On the contrary, we would likely see a doubling down, because in the harsh light of data the tendency is to flee into the dark cave of ideology. So many of SA’s policies are deliberately formulated on a lean diet devoid of facts, but laden with anecdotes.

Much of SA’s economic policy is based on industrial policy and a cornerstone of our industrial policy is a series of master plans, so what happens in the master plan space is really important. 

The retail CTFL master plan attempts to develop the industry through an incredibly complicated set of steps. If offers clothing manufacturers lower import duties on imported textiles in return for them committing to a minimum purchase quota of textiles made by SA textile mills. In turn they can sell this clothing only to local retailers who have signed up to the master plan.

Manufacturers in the other SA Customs Union states cannot benefit from this dispensation outside their own country. So, a manufacturer in Lesotho can sell only to retailers in Lesotho and so on. Of course, you also need to be a bargaining council member to benefit.

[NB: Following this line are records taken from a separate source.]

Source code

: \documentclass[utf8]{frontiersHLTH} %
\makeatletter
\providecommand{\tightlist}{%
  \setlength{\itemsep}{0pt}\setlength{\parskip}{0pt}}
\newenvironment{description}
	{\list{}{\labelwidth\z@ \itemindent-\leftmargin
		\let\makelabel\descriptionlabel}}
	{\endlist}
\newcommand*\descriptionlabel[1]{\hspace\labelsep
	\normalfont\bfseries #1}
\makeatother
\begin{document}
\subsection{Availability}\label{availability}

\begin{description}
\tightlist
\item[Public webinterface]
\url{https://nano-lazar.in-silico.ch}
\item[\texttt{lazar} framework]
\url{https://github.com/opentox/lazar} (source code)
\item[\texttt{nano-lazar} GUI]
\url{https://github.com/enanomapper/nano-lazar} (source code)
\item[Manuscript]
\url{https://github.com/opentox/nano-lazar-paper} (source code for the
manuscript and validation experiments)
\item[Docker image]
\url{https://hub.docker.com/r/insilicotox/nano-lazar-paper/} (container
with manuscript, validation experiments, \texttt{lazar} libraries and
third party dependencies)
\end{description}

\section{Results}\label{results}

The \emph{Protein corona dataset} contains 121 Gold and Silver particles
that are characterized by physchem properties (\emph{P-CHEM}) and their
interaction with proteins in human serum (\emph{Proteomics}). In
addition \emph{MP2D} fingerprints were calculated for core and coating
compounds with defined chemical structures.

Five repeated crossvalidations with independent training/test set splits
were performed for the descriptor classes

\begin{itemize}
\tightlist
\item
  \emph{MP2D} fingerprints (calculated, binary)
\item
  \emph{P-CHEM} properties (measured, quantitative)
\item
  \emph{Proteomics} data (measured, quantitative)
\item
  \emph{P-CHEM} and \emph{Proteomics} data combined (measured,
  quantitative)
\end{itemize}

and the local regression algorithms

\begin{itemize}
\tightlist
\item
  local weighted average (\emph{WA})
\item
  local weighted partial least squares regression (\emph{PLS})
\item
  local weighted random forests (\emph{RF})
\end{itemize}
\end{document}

Were 20,000 jobs in fact created in CTFL manufacturing? According to Stats SA’s employment survey, employment in the sector dropped by 15% from 88,983 jobs at the start of 2019 to 75, 196 jobs at the end of 2023. The master plan was signed in November 2019.

Perhaps the jobs were created in the clothing retail sector instead? Possibly, but this doesn’t require domestic production. Retail jobs grow based purely on demand, not on the source of that demand. No master plan is required for that. The data in Patel’s slide deck matches the Quarterly Labour Force Survey data, so clearly the real position is understood. It follows then that the number of people employed in CTFL manufacturing is overstated by a factor of three to take us to 250,000.

According to the minister, R3.1bn of textiles was imported under the rebate noted above. The duty on textiles averages 22.5%, injecting R700m of duty relief to the master plan signatories to help improve their competitiveness. An additional R1.9bn in subsidies was allocated to the sector, R1.8bn of which was distributed.

This R2.5bn in benefit does not appear to have created a single job in CTFL manufacturing. The master plan aims to increase employment by 121,000 new jobs to take total employment in the sector to 330,000 by 2030. Manufacturing employment, specifically, aims to add 70,000 new jobs to take CTFL employment to 160,000 in 2030. So either we’ve blown the lights out and have already created 200,000 jobs more than targeted by 2030, or the information is wrong, and we’re instead headed in the opposite direction.

In fairness to the minister, he does give the correct employment numbers in his slide deck, but then gets it wrong in the media release. On the jobs front, there is nothing to celebrate in this master plan, but if you’re one of the beneficiaries of a slice of the R2.5bn in subsidies, then pop the cork and celebrate like an oligarch.

If the net effect of our master plans is simply to shift value from the public to a small number of businesses, we will see no economic growth. An economy only grows when it solves problems for consumers and they buy more of the solution. No growth happens when value is shifted from the consumer to a producer without that producer offering them any additional value. None of our master plans deal with this reality. They are myopically focused on redistribution rather than innovation, and this way lies the road to poverty.

When innovation does occur in the clothing sector, such as what TFG is trying to do (competition does wonders!), it runs into the stone wall of trade unions. TFG needs to change the structure of the work week to allow its factories to run more efficiently for seven days a week, but this will require the SA Clothing & Textile Workers Union to concede to work over weekends without overtime pay.

Jobs can be created, but as always the unions are more concerned about their current paid up members than the potentially thousands of new jobs such an initiative could create. I hope I’m wrong, but I suspect they will remain intransigent, and this wonderful idea will not achieve all it could. 

Rather than slide decks, I’d like to see data on each master plan. The stories of jobs saved at a micro level through industrial policy interventions leave a bitter taste in the mouth when compared to the relentless rise of macro unemployment. 

Donald Mackay is the Chief Executive Officer of XA Global Trade Advisors.